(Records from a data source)
◆ ◆ ◆ ◆ ◆
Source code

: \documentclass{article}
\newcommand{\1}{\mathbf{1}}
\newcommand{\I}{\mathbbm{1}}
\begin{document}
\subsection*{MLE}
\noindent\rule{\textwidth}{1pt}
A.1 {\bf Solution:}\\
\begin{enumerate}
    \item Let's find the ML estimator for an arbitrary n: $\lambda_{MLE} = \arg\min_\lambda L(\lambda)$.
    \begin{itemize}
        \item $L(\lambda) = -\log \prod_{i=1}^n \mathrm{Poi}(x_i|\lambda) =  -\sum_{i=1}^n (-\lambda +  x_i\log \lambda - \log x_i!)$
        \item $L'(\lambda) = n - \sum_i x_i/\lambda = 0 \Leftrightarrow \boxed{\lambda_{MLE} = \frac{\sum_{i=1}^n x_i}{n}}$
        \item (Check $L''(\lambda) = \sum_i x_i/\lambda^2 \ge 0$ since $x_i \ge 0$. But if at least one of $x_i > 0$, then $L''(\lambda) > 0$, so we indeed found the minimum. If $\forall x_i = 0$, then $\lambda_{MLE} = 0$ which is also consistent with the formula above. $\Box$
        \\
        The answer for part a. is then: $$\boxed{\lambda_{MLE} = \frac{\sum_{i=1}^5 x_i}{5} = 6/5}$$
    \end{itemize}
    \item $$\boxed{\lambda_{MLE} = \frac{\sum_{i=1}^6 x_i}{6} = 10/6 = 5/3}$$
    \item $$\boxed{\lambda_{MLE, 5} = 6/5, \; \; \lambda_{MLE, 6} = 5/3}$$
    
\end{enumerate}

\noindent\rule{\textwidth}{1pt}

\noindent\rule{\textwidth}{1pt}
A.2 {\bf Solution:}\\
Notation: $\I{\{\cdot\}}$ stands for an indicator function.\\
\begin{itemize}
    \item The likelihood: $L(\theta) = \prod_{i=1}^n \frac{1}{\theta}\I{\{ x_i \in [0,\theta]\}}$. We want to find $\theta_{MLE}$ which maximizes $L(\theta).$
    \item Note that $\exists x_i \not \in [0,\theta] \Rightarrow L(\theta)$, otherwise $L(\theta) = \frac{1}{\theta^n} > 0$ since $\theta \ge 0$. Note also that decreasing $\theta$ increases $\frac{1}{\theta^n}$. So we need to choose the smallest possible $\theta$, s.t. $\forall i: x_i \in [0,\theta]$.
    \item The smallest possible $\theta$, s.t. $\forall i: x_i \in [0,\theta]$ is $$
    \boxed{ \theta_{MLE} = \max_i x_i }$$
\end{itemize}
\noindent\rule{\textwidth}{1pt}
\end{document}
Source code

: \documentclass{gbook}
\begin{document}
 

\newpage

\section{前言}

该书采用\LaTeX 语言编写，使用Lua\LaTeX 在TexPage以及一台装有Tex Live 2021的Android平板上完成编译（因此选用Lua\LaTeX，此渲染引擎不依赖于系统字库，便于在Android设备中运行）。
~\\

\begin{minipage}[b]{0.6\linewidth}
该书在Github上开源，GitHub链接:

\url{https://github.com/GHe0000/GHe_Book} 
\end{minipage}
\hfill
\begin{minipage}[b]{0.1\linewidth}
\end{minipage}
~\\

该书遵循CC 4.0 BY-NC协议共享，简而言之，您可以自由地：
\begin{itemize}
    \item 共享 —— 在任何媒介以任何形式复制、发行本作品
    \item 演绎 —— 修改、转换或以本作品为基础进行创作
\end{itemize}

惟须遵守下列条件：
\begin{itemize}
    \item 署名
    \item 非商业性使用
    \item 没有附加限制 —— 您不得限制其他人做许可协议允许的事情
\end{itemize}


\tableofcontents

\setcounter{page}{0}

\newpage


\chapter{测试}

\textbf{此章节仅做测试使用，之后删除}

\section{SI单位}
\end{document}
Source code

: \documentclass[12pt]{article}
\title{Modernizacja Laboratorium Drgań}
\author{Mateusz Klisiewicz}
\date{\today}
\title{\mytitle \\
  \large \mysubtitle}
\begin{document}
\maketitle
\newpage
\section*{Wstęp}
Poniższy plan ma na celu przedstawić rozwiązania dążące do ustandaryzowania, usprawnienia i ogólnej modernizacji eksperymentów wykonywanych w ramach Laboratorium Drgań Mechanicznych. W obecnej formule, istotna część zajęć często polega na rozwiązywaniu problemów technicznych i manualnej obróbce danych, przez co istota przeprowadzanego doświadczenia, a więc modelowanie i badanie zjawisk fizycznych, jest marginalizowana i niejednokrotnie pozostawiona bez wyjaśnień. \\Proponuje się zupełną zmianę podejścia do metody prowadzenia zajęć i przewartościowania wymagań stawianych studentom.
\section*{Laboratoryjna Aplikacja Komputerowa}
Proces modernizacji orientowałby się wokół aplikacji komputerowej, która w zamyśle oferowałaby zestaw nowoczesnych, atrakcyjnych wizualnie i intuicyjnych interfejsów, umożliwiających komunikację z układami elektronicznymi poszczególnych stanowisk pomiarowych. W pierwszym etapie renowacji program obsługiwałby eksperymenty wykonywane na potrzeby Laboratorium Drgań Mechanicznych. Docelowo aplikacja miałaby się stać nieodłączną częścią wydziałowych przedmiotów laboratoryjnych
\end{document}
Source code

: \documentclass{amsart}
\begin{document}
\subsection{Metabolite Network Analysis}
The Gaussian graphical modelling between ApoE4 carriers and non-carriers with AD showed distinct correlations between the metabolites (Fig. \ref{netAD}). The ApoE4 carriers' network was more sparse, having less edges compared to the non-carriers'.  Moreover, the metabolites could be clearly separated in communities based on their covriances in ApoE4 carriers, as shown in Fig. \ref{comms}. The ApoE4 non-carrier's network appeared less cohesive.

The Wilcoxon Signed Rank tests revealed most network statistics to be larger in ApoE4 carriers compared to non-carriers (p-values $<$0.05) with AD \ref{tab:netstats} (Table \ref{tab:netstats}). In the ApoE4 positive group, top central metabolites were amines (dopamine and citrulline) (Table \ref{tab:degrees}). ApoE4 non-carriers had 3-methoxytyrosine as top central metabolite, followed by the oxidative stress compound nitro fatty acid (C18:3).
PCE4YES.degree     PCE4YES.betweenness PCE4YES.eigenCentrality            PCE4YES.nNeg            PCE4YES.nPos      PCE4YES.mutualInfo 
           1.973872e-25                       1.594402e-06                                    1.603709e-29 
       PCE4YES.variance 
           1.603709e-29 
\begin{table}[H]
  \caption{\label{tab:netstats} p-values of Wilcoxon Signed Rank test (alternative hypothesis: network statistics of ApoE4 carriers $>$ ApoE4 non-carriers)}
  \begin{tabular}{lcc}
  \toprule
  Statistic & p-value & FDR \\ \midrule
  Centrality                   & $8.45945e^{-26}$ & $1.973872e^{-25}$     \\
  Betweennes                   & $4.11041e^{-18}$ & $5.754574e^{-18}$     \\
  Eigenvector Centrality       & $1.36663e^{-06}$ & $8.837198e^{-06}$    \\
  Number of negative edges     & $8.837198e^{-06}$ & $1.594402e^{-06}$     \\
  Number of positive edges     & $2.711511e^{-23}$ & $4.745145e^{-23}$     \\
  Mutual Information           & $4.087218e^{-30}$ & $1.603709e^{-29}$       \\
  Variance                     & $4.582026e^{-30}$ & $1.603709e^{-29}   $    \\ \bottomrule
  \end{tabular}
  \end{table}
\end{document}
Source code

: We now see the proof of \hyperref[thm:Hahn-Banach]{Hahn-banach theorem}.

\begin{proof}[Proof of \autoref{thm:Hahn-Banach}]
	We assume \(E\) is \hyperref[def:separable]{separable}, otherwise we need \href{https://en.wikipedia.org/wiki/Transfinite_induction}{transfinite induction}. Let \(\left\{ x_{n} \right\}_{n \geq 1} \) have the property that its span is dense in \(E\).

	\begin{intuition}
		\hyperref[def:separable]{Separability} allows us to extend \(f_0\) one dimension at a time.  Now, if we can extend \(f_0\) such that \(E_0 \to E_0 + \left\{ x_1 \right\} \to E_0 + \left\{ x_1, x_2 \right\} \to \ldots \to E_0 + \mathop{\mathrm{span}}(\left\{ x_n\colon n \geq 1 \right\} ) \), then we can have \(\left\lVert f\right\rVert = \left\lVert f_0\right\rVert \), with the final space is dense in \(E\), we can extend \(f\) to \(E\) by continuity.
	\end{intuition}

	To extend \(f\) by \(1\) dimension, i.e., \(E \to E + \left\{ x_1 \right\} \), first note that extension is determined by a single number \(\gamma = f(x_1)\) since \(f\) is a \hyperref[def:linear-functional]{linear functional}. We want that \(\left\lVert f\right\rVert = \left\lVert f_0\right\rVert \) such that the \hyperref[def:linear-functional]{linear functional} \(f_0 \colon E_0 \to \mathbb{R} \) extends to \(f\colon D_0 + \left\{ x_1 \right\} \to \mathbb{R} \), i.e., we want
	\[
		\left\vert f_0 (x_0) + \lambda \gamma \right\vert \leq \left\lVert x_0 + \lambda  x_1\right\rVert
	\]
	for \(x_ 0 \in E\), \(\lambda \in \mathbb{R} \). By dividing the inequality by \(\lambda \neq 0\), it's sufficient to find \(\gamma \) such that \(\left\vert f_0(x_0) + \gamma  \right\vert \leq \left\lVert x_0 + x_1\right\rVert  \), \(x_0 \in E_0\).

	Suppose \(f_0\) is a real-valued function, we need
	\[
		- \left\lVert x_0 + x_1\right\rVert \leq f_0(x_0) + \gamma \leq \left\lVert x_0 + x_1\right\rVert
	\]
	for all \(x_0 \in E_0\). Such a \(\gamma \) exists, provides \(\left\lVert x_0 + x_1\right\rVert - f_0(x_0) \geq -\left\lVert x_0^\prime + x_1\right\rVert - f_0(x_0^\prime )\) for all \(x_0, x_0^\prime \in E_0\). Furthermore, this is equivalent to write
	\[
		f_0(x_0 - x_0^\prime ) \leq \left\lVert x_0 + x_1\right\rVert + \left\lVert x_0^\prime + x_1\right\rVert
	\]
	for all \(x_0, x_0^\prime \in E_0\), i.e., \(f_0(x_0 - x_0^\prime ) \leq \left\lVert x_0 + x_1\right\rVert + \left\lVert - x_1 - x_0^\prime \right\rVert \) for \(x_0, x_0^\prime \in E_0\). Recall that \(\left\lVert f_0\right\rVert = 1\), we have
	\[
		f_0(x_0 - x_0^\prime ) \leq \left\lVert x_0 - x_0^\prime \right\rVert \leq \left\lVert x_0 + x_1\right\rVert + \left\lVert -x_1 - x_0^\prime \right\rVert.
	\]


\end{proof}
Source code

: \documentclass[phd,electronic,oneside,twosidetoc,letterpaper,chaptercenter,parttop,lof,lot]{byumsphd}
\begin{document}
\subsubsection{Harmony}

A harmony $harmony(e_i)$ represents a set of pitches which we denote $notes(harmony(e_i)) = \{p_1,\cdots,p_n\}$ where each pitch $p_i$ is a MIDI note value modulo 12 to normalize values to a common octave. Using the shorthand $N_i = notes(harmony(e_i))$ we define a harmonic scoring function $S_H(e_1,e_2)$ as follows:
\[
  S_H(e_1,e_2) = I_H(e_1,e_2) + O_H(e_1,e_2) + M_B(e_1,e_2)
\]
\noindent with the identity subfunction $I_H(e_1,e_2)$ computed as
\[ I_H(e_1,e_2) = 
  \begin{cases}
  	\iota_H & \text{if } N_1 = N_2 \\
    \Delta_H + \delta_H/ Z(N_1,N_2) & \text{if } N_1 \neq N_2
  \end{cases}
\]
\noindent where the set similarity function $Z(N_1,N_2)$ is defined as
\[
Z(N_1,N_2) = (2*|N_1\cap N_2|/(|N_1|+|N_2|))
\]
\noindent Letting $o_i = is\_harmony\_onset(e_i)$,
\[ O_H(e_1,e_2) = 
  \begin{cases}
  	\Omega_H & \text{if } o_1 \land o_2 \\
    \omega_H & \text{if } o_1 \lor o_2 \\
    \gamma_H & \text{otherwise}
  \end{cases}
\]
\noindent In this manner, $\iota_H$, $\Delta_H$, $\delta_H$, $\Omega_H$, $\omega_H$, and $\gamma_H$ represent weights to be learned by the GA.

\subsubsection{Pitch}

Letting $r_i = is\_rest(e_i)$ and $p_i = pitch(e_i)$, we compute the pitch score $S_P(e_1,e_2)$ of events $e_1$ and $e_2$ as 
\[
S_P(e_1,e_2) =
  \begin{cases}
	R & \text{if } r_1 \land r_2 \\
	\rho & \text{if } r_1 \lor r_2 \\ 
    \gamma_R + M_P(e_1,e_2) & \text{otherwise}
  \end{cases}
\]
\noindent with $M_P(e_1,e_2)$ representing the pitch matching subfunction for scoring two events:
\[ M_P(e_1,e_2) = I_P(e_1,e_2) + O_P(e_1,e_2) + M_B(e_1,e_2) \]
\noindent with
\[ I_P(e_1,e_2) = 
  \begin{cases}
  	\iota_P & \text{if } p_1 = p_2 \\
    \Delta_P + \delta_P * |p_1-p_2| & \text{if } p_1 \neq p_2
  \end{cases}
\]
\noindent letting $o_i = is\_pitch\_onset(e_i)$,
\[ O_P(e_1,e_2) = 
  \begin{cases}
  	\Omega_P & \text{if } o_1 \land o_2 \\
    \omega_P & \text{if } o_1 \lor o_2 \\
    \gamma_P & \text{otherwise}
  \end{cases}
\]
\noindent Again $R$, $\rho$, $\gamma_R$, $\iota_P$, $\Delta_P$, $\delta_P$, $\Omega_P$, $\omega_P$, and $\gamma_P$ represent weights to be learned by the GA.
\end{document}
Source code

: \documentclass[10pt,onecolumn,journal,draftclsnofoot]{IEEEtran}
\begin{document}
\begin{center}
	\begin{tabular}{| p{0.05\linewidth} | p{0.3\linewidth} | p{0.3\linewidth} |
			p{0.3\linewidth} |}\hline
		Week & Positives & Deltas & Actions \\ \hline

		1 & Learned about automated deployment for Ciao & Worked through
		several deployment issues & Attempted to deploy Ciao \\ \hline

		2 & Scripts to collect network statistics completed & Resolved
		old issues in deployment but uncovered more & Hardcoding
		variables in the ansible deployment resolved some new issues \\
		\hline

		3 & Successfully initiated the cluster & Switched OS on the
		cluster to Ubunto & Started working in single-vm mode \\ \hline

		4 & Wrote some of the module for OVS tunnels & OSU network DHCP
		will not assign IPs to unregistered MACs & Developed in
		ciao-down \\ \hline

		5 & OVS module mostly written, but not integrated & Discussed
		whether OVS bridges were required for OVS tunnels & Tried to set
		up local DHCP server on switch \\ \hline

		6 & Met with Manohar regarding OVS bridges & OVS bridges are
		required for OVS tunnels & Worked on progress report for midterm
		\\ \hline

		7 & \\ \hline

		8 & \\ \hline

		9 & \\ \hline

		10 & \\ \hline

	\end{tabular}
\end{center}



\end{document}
◆ ◆ ◆ ◆ ◆
EXERCISE DIRECTIONS: What lines above contain the string "Hahn"? Copy all of them.

SOLUTION:
: We now see the proof of \hyperref[thm:Hahn-Banach]{Hahn-banach theorem}.
\begin{proof}[Proof of \autoref{thm:Hahn-Banach}]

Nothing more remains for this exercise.